**Data under study**
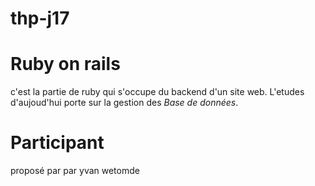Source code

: # thp-j17
# Ruby on rails
c'est la partie de ruby qui s'occupe du backend d'un site web.
L'etudes d'aujoud'hui porte sur la gestion des *Base de données*.
# Participant
proposé par par yvan wetomde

**Task instructions**
Each entry above is to be written out again unchanged, apart from the pictures, which are left out.

**Exercise answer**
Source code

: # thp-j17
# Ruby on rails
c'est la partie de ruby qui s'occupe du backend d'un site web.
L'etudes d'aujoud'hui porte sur la gestion des *Base de données*.
# Participant
proposé par par yvan wetomde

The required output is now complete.